Fig. 3: FANCJ suppresses accumulation of G4 structures within replisomes.

a, d, g Overlaid TC triplets of EdU, G4, MCM (a), EdU, PCNA, MCM (d), or EdU, G4, MCM (g), from multiple NT or 1 h, 20 μM PDS-treated S-phase U2OS cells transfected with control (siCTRL) or FANCJ (siFANCJ) siRNA. Circle sizes of each TC triplet represents the local density of G4-Replisomes (a), EdU at All-Replisomes (d), or EdU at G4-Replisomes (g) from a given nucleus. For a, the TC triplets are aligned onto the same EdU-MCM plane to define the positions of G4 relative to the replisome complex; for d, g, the TC triples are aligned using MCM as the center to better visualize the relative magnitude of EdU. b, e, h Frequencies of G4-Replisomes (b), EdU at All-Replisomes (e), or EdU at G4-Replisomes (h) in NT or PDS-treated siCTRL or siFANCJ cells. Individual data points represent result from a single nucleus.
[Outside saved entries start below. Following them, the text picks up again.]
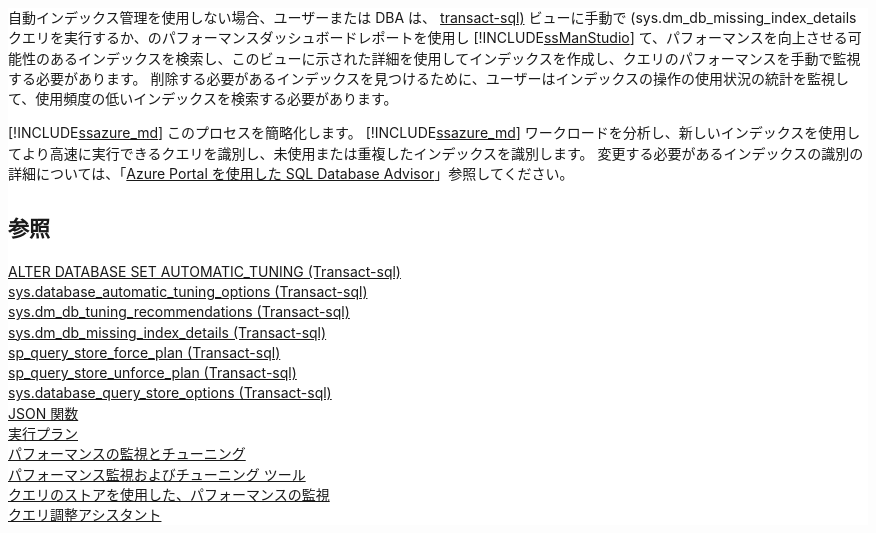 自動インデックス管理を使用しない場合、ユーザーまたは DBA は、 [transact-sql&#41;](../../relational-databases/system-dynamic-management-views/sys-dm-db-missing-index-details-transact-sql.md) ビューに手動で &#40;sys.dm_db_missing_index_details クエリを実行するか、のパフォーマンスダッシュボードレポートを使用し [!INCLUDE[ssManStudio](../../includes/ssManStudio-md.md)] て、パフォーマンスを向上させる可能性のあるインデックスを検索し、このビューに示された詳細を使用してインデックスを作成し、クエリのパフォーマンスを手動で監視する必要があります。 削除する必要があるインデックスを見つけるために、ユーザーはインデックスの操作の使用状況の統計を監視して、使用頻度の低いインデックスを検索する必要があります。

[!INCLUDE[ssazure_md](../../includes/ssazure_md.md)] このプロセスを簡略化します。 [!INCLUDE[ssazure_md](../../includes/ssazure_md.md)] ワークロードを分析し、新しいインデックスを使用してより高速に実行できるクエリを識別し、未使用または重複したインデックスを識別します。 変更する必要があるインデックスの識別の詳細については、「[Azure Portal を使用した SQL Database Advisor](/azure/sql-database/sql-database-advisor-portal)」参照してください。

## <a name="see-also"></a>参照  
 [ALTER DATABASE SET AUTOMATIC_TUNING &#40;Transact-sql&#41;](../../t-sql/statements/alter-database-transact-sql-set-options.md)   
 [sys.database_automatic_tuning_options &#40;Transact-sql&#41;](../../relational-databases/system-catalog-views/sys-database-automatic-tuning-options-transact-sql.md)  
 [sys.dm_db_tuning_recommendations &#40;Transact-sql&#41;](../../relational-databases/system-dynamic-management-views/sys-dm-db-tuning-recommendations-transact-sql.md)   
 [sys.dm_db_missing_index_details &#40;Transact-sql&#41;](../../relational-databases/system-dynamic-management-views/sys-dm-db-missing-index-details-transact-sql.md)   
 [sp_query_store_force_plan &#40;Transact-sql&#41;](../../relational-databases/system-stored-procedures/sp-query-store-force-plan-transact-sql.md)     
 [sp_query_store_unforce_plan &#40;Transact-sql&#41;](../../relational-databases/system-stored-procedures/sp-query-store-unforce-plan-transact-sql.md)           
 [sys.database_query_store_options &#40;Transact-sql&#41;](../../relational-databases/system-catalog-views/sys-database-query-store-options-transact-sql.md)   
 [JSON 関数](../json/json-data-sql-server.md)    
 [実行プラン](../../relational-databases/performance/execution-plans.md)    
 [パフォーマンスの監視とチューニング](../../relational-databases/performance/monitor-and-tune-for-performance.md)     
 [パフォーマンス監視およびチューニング ツール](../../relational-databases/performance/performance-monitoring-and-tuning-tools.md)     
 [クエリのストアを使用した、パフォーマンスの監視](../../relational-databases/performance/monitoring-performance-by-using-the-query-store.md)  
 [クエリ調整アシスタント](../../relational-databases/performance/upgrade-dbcompat-using-qta.md)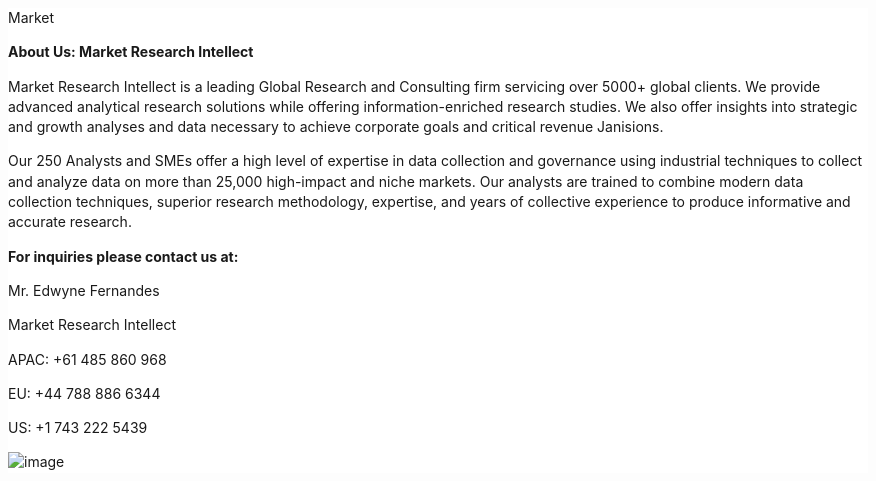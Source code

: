 Market</a></span></p><p><strong><span class="font-[700]">About Us: Market Research Intellect</span></strong></p><p><span class="">Market Research Intellect is a leading Global Research and Consulting firm servicing over 5000+ global clients. We provide advanced analytical research solutions while offering information-enriched research studies.&nbsp;</span>We also offer insights into strategic and growth analyses and data necessary to achieve corporate goals and critical revenue Janisions.</p><p><span class="">Our 250 Analysts and SMEs offer a high level of expertise in data collection and governance using industrial techniques to collect and analyze data on more than 25,000 high-impact and niche markets. Our analysts are trained to combine modern data collection techniques, superior research methodology, expertise, and years of collective experience to produce informative and accurate research.</span></p><p><strong>For inquiries please contact us at:</strong></p><p>Mr. Edwyne Fernandes</p><p>Market Research Intellect</p><p>APAC: +61 485 860 968</p><p>EU: +44 788 886 6344</p><p>US: +1 743 222 5439</p>
![image](https://github.com/user-attachments/assets/8dfeeae6-9734-411a-9f98-37c73ab04833)
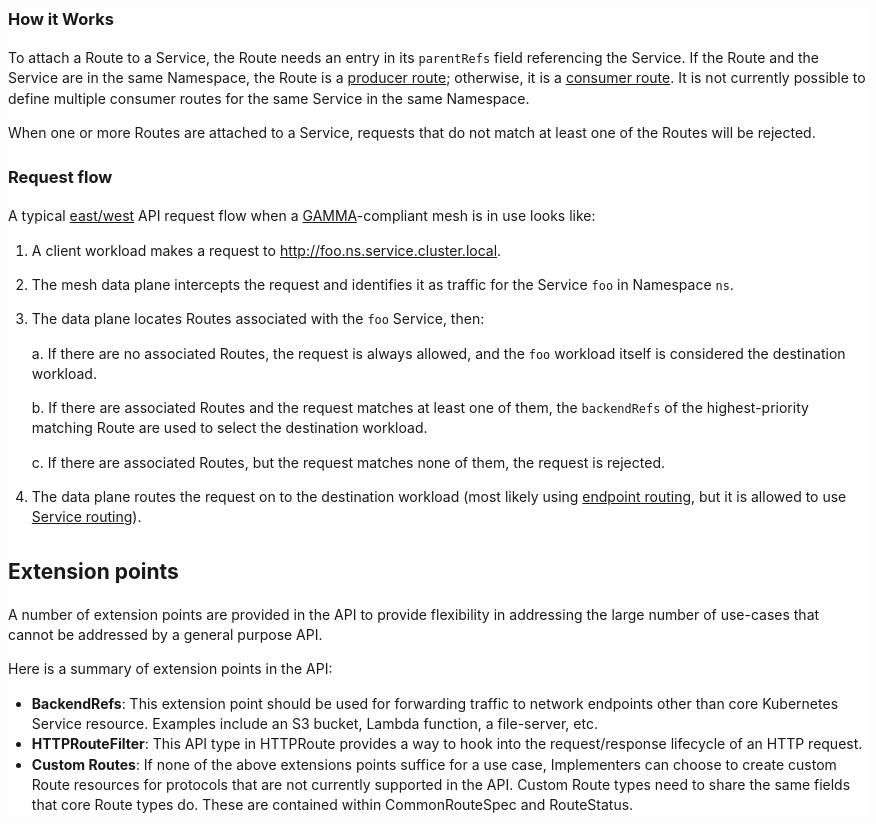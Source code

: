 [Ana]:/concepts/roles-and-personas#ana
[producer route]:/concepts/glossary#producer-route
[consumer route]:/concepts/glossary#consumer-route
[GAMMA]:/contributing/gamma
[service mesh]:/concepts/glossary#service-mesh
[Route merging rules]:/api-types/httproute#merging

### How it Works

To attach a Route to a Service, the Route needs an entry in its `parentRefs`
field referencing the Service. If the Route and the Service are in the same
Namespace, the Route is a [producer route](#producer-routes); otherwise, it is
a [consumer route](#consumer-routes). It is not currently possible to define
multiple consumer routes for the same Service in the same Namespace.

When one or more Routes are attached to a Service, requests that do not match
at least one of the Routes will be rejected.

### Request flow

A typical [east/west] API request flow when a [GAMMA]-compliant mesh is in use
looks like:

1. A client workload makes a request to <http://foo.ns.service.cluster.local>.
2. The mesh data plane intercepts the request and identifies it as traffic for
   the Service `foo` in Namespace `ns`.
3. The data plane locates Routes associated with the `foo` Service, then:

    a. If there are no associated Routes, the request is always allowed, and
       the `foo` workload itself is considered the destination workload.

    b. If there are associated Routes and the request matches at least one of
       them, the `backendRefs` of the highest-priority matching Route are used
       to select the destination workload.

    c. If there are associated Routes, but the request matches none of them,
       the request is rejected.

6. The data plane routes the request on to the destination workload (most
   likely using [endpoint routing], but it is allowed to use [Service
   routing]).

[east/west]:/concepts/glossary#eastwest-traffic
[endpoint routing]:/concepts/glossary#endpoint-routing
[Service routing]:/concepts/glossary#service-routing

## Extension points

A number of extension points are provided in the API to provide flexibility in
addressing the large number of use-cases that cannot be addressed by a general
purpose API.

Here is a summary of extension points in the API:

- **BackendRefs**: This extension point should be used for forwarding
  traffic to network endpoints other than core Kubernetes Service resource.
  Examples include an S3 bucket, Lambda function, a file-server, etc.
- **HTTPRouteFilter**: This API type in HTTPRoute provides a way to hook into
the request/response lifecycle of an HTTP request.
- **Custom Routes**: If none of the above extensions points suffice for a use
  case, Implementers can choose to create custom Route resources for protocols
  that are not currently supported in the API. Custom Route types need to share
  the same fields that core Route types do. These are contained within
  CommonRouteSpec and RouteStatus.
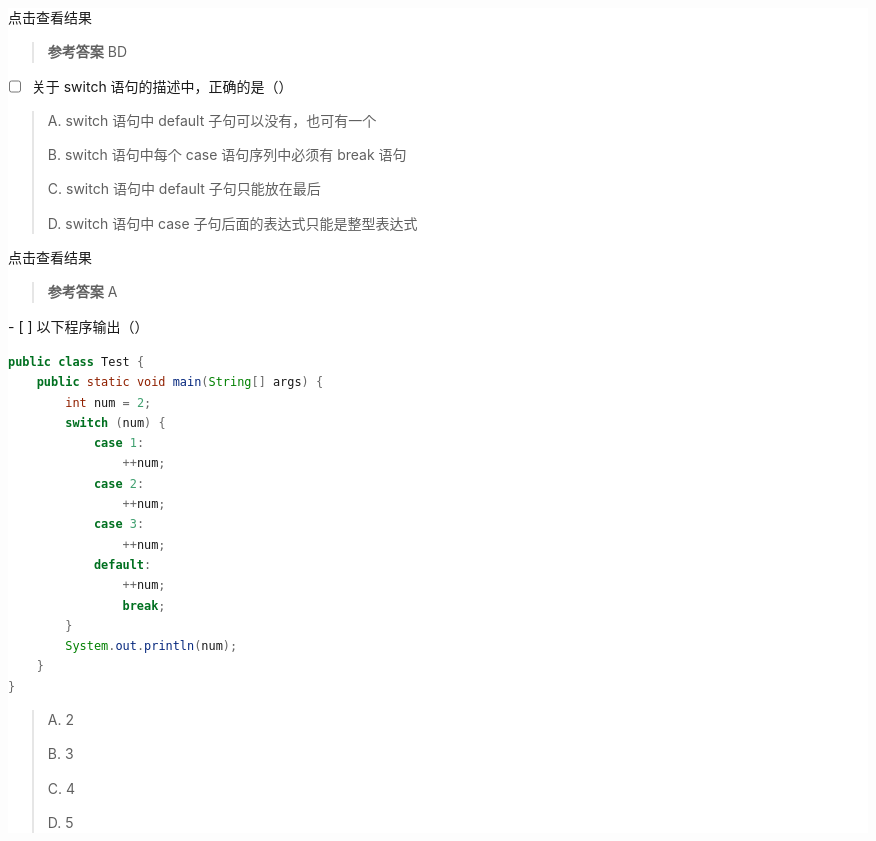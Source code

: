 <a class="button show-hidden">点击查看结果</a>

<div class="hidden">
<blockquote><p><b>参考答案</b>
BD
</p></blockquote>
</div>

- [ ] 关于 switch 语句的描述中，正确的是（）

> A. switch 语句中 default 子句可以没有，也可有一个
>
> B. switch 语句中每个 case 语句序列中必须有 break 语句
>
> C. switch 语句中 default 子句只能放在最后
>
> D. switch 语句中 case 子句后面的表达式只能是整型表达式
>

<a class="button show-hidden">点击查看结果</a>

<div class="hidden">
<blockquote><p><b>参考答案</b>
A
</p></blockquote>
</div>
- [ ] 以下程序输出（）

```java
public class Test {
    public static void main(String[] args) {
        int num = 2;
        switch (num) {
            case 1:
                ++num;
            case 2:
                ++num;
            case 3:
                ++num;
            default:
                ++num;
                break;
        }
        System.out.println(num);
    }
}
```

> A. 2
>
> B. 3
>
> C. 4
>
> D. 5
>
Black horizontal line and box height indicate mean ± SD. Values on graph indicate p-values of unpaired two-sample t-tests between NT and PDS-treated cells. c, f, i Percent change in the densities of G4-Replisomes (c), EdU at All-Replisomes (f), or EdU at G4-Replisomes (i) in siCTRL or siFANCJ PDS-treated compared to NT cells. Values on the graph and black horizontal line represent the respective percent changes, box height indicates the propagated s.e.m. For all experiments, number of cells analyzed and TC triplets identified are listed in Supplementary Table 1.